A mini-Legislative Checkup from Delegate Eckardt

This came to my attention from Gail Bartkovich, who was nice enough to pass this along from Delegate Addie Eckardt’s staff. There were three bills that Legislative Aide Kathleen Styskal wrote about in this release, I’m going to concentrate on two of them.

Delegate Eckardt has introduced HB1215 which would form a task force to study all task forces, commissions, temporary or ad hoc committees and panels that functioned over the last nine years. The bill is intended to determine the purpose; findings and effectiveness; the individual and combined costs and subsequent actions that may be attributable to the work of the above mentioned groups. Between 1998 and 2007, there were 172 task forces created and this number includes only those task forces that had a reporting requirement – those that do not have a reporting mandate are not currently tracked. The bill had a hearing in the Health and Government Operations Committee on March 12.

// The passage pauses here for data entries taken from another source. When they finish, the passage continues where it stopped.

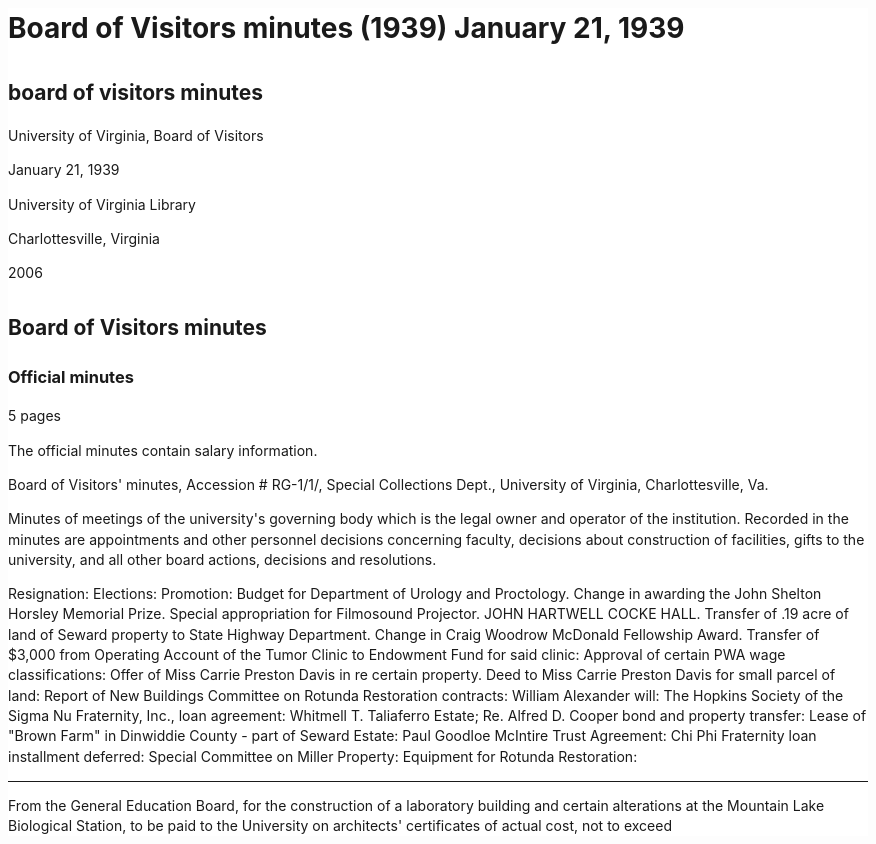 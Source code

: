









# Board of Visitors minutes (1939) January 21, 1939

## board of visitors minutes

University of Virginia, Board of Visitors

January 21, 1939

University of Virginia Library

Charlottesville, Virginia

2006

## Board of Visitors minutes

### Official minutes

5 pages

The official minutes contain salary information.

Board of Visitors' minutes, Accession # RG-1/1/, Special Collections Dept., University of Virginia, Charlottesville, Va.

Minutes of meetings of the university's governing body which is the legal owner and operator of the institution. Recorded in the minutes are appointments and other personnel decisions concerning faculty, decisions about construction of facilities, gifts to the university, and all other board actions, decisions and resolutions.

Resignation: Elections: Promotion: Budget for Department of Urology and Proctology. Change in awarding the John Shelton Horsley Memorial Prize. Special appropriation for Filmosound Projector. JOHN HARTWELL COCKE HALL. Transfer of .19 acre of land of Seward property to State Highway Department. Change in Craig Woodrow McDonald Fellowship Award. Transfer of $3,000 from Operating Account of the Tumor Clinic to Endowment Fund for said clinic: Approval of certain PWA wage classifications: Offer of Miss Carrie Preston Davis in re certain property. Deed to Miss Carrie Preston Davis for small parcel of land: Report of New Buildings Committee on Rotunda Restoration contracts: William Alexander will: The Hopkins Society of the Sigma Nu Fraternity, Inc., loan agreement: Whitmell T. Taliaferro Estate; Re. Alfred D. Cooper bond and property transfer: Lease of "Brown Farm" in Dinwiddie County - part of Seward Estate: Paul Goodloe McIntire Trust Agreement: Chi Phi Fraternity loan installment deferred: Special Committee on Miller Property: Equipment for Rotunda Restoration:

***

From the General Education Board, for the construction of a laboratory building and certain alterations at the Mountain Lake Biological Station, to be paid to the University on architects' certificates of actual cost, not to exceed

In the time since this update was written, the bill was killed in that committee. Apparently the majority party doesn’t like the idea of actually seeing what tangible results have come from all of the task forces that have been put into place over the last decade. I’d have to ask what they’re afraid of.

While HB1215 had no shortage of irony attached to it, I would have liked to have someone look at just what was being accomplished by an endless parade of task forces that do cost the state money – in most cases participants are reimbursed for travel expenses and the like. In looking at some of the bills she’s sponsored, I’d have to say that Addie generally is a stickler for accountability. Unfortunately, the majority on the Health and Government Operations Committee apparently doesn’t care quite as much for that sort of thing. It’s only our tax dollars.

HB608, the “Light Bulb Bill”, of which Delegate Eckardt is a co-sponsor, has passed the House with amendments. The bill would have required that the Public Service Commission may not approve any program or service for the use and conservation of energy that assesses a surcharge on the customer’s gas or electric bill without prior written consent of the customer. The amendments changed the bill so that electric and gas companies must provide prior notification to affected customers on future energy efficiency and conservation charges but removed the customer consent aspect of the bill.

This bill passed the House of Delegates 138-1, with Delegate Impallaria being the lone vote against it. I tend to agree with Rick on this, because by removing the language I’m quoting below (taken from the First Reading version), the bill’s intent was completely and irrevocably gutted:

THE COMMISSION MAY NOT APPROVE ANY PROGRAM OR SERVICE FOR THE USE AND CONSERVATION OF ENERGY THAT REQUIRES OR ALLOWS A GAS COMPANY OR AN ELECTRIC COMPANY TO PROVIDE, DIRECTLY OR INDIRECTLY, A PRODUCT OR A SERVICE TO A GAS CUSTOMER OR AN ELECTRIC CUSTOMER FOR WHICH THE CUSTOMER WOULD BE ASSESSED A SURCHARGE ON THE CUSTOMER’S GAS BILL OR ELECTRIC BILL WITHOUT THE PRIOR WRITTEN CONSENT OF THE CUSTOMER.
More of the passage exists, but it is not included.